Well it's true that it's slightly less closed than it used to be, but really - Office XML is far, far from open (and it DOES include proprietry & undefined binary bits).
to get MS out of bed with the present goverment? AFAICS HMG has some sort of orgasmic relationship with Bulmer's bully boys.
On another, related point, my son's school (typical urban State school) is running a mixture Windows 98 & XP. Office 2007? I don't think so, 2000 more likely. Vista? I want my son's school to spend money on education not junkware.
The format's only open if it's actually documented properly and useable by other applications—that applies whether it's a raw memory dump, XML, or some other format. XML's just a representation that can be easily parsed into a tree, but actually parsing the basic structure of the files into a tree is something we've been able to do with Office's DocFile format for over a decade: the problem is what you do with that data tree once you've got it; if you don't know how a part of it's supposed to be rendered because no specification tells you in reasonable detail, then you can't really call it an “open” file format.

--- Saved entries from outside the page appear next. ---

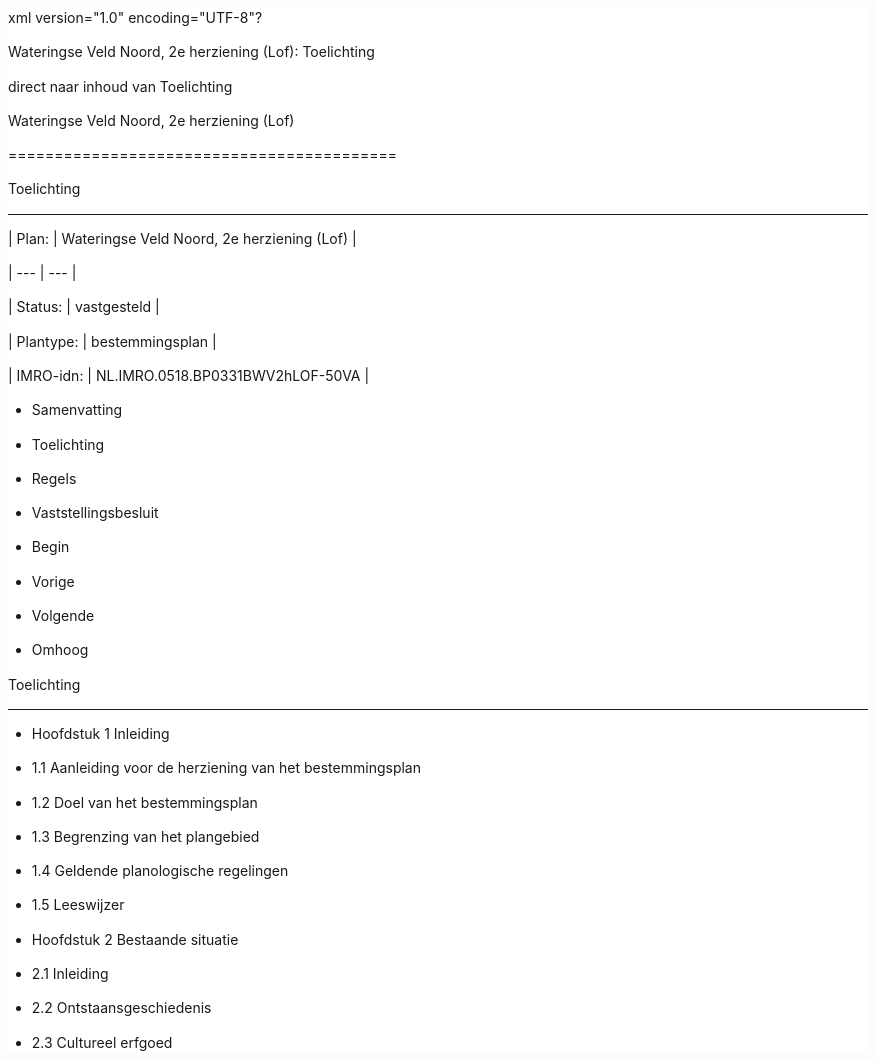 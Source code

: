 xml version\="1\.0" encoding\="UTF\-8"?

Wateringse Veld Noord, 2e herziening (Lof): Toelichting

direct naar inhoud van Toelichting

Wateringse Veld Noord, 2e herziening (Lof)

==========================================

Toelichting

-----------

| Plan: | Wateringse Veld Noord, 2e herziening (Lof) |

| --- | --- |

| Status: | vastgesteld |

| Plantype: | bestemmingsplan |

| IMRO\-idn: | NL.IMRO.0518\.BP0331BWV2hLOF\-50VA |

* Samenvatting

* Toelichting

* Regels

* Vaststellingsbesluit

* Begin

* Vorige

* Volgende

* Omhoog

Toelichting

-----------

* Hoofdstuk 1 Inleiding

+ 1\.1 Aanleiding voor de herziening van het bestemmingsplan

+ 1\.2 Doel van het bestemmingsplan

+ 1\.3 Begrenzing van het plangebied

+ 1\.4 Geldende planologische regelingen

+ 1\.5 Leeswijzer

* Hoofdstuk 2 Bestaande situatie

+ 2\.1 Inleiding

+ 2\.2 Ontstaansgeschiedenis

+ 2\.3 Cultureel erfgoed
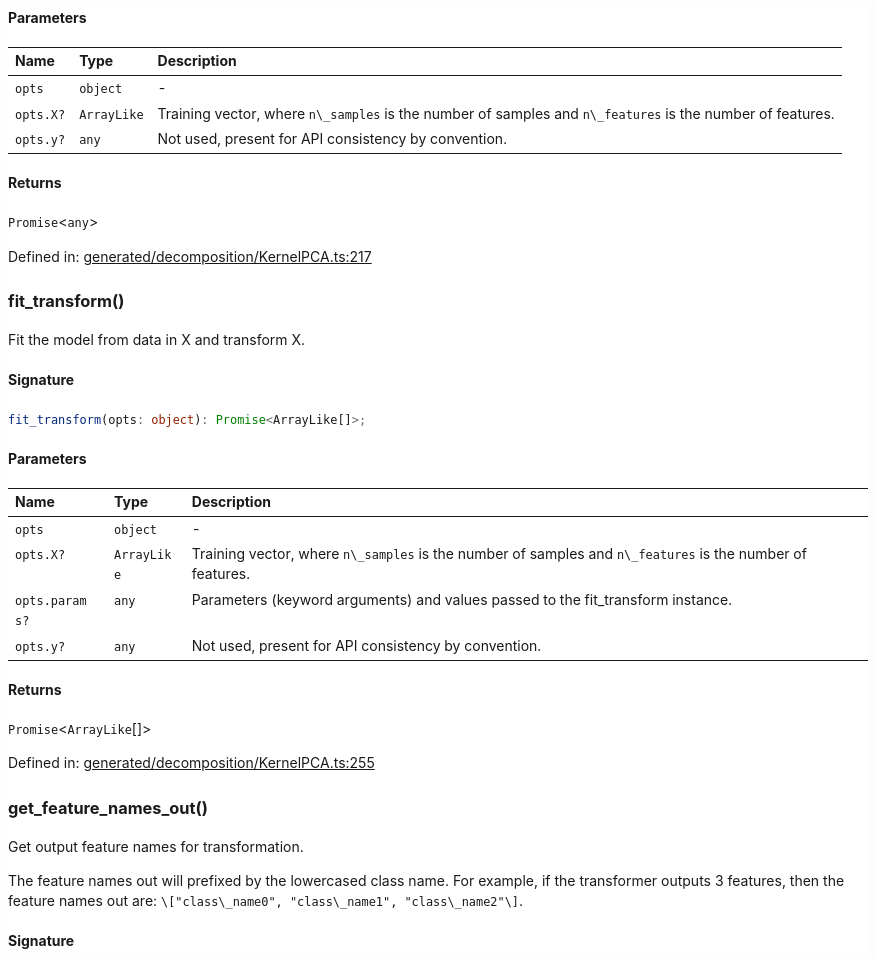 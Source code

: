 #### Parameters

| Name | Type | Description |
| :------ | :------ | :------ |
| `opts` | `object` | - |
| `opts.X?` | `ArrayLike` | Training vector, where `n\_samples` is the number of samples and `n\_features` is the number of features. |
| `opts.y?` | `any` | Not used, present for API consistency by convention. |

#### Returns

`Promise`\<`any`\>

Defined in:  [generated/decomposition/KernelPCA.ts:217](https://github.com/transitive-bullshit/scikit-learn-ts/blob/2fdf83f/packages/sklearn/src/generated/decomposition/KernelPCA.ts#L217)

### fit\_transform()

Fit the model from data in X and transform X.

#### Signature

```ts
fit_transform(opts: object): Promise<ArrayLike[]>;
```

#### Parameters

| Name | Type | Description |
| :------ | :------ | :------ |
| `opts` | `object` | - |
| `opts.X?` | `ArrayLike` | Training vector, where `n\_samples` is the number of samples and `n\_features` is the number of features. |
| `opts.params?` | `any` | Parameters (keyword arguments) and values passed to the fit\_transform instance. |
| `opts.y?` | `any` | Not used, present for API consistency by convention. |

#### Returns

`Promise`\<`ArrayLike`[]\>

Defined in:  [generated/decomposition/KernelPCA.ts:255](https://github.com/transitive-bullshit/scikit-learn-ts/blob/2fdf83f/packages/sklearn/src/generated/decomposition/KernelPCA.ts#L255)

### get\_feature\_names\_out()

Get output feature names for transformation.

The feature names out will prefixed by the lowercased class name. For example, if the transformer outputs 3 features, then the feature names out are: `\["class\_name0", "class\_name1", "class\_name2"\]`.

#### Signature
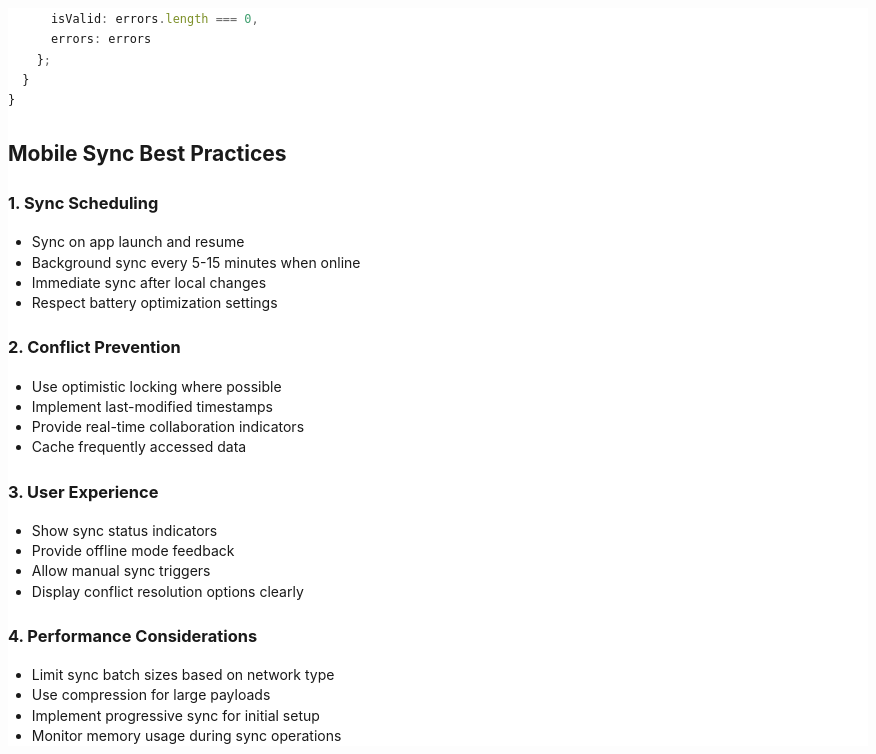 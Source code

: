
 ```typescript
      isValid: errors.length === 0,
      errors: errors
    };
  }
}
```

## Mobile Sync Best Practices

### 1. Sync Scheduling
- Sync on app launch and resume
- Background sync every 5-15 minutes when online
- Immediate sync after local changes
- Respect battery optimization settings

### 2. Conflict Prevention
- Use optimistic locking where possible
- Implement last-modified timestamps
- Provide real-time collaboration indicators
- Cache frequently accessed data

### 3. User Experience
- Show sync status indicators
- Provide offline mode feedback
- Allow manual sync triggers
- Display conflict resolution options clearly

### 4. Performance Considerations
- Limit sync batch sizes based on network type
- Use compression for large payloads
- Implement progressive sync for initial setup
- Monitor memory usage during sync operations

"But the students won't be using GPOs on their laptops, so they'll be busy creating documents in 2007 format that the 2003 software can't natively read."
You don't tell them to retry, you fail them so they won't be so stupid next time.
1) Why won't students be using GPOs on their laptops? Rather depends on the individual institution's setup, doesn't it?
2) I'm the network manager at a school that has the School's Agreement and for us it makes much more sense to use it but I agree that other licensing agreements may be better for other institutions. However, if educational institutions are going for "it's the latest, so we'll install it" then they are stupid. Although I have had the disks to install Vista and Office 2007 for some time I haven't gone anywhere near either yet. 300 PCs, 100 laptops of various makes and specifications run XP and Office 2003 with no problems and I ensure that any new hardware is capable of running Vista but also has drivers for XP. I believe that the best solution where I work is to ensure that it is currently reliable but also as future proof as possible within budgetary constraints.
3) BECTA are the organisation that decided on standards for Virtual Learning Environments (VLEs) and then happily allowed one of their preferred vendors to ignore those rules. This was reported to the European Commission in January and reported on these pages.
When we were looking at VLE solutions from different providers BECTA accreditation wasn't really an issue, ease of use and interoperability with other software was.
Government Policy vs Microsoft Policy
Whilst no great supporter of MS licensing regimes I must make an observation here.
Becta reports MS to the OFT for demanding that every PC in a school is licensed to run MS software, even if some PCs will never run a MS operating system.
Well, I have a television at home. I only play DVDs through it and do not watch BBC channels. Never-the-less, the government demands that my TV is capable of receiving BBC transmissions so I must pay a license fee to support the BBC.
Where's the difference?
More interestingly, if the OFT rules favor of Becta - that a machine capable of running MS OS's doesn't need a license unless it is actually using an MS OS - does my TV no longer need a license for the BBC if it isn't used for the BBC?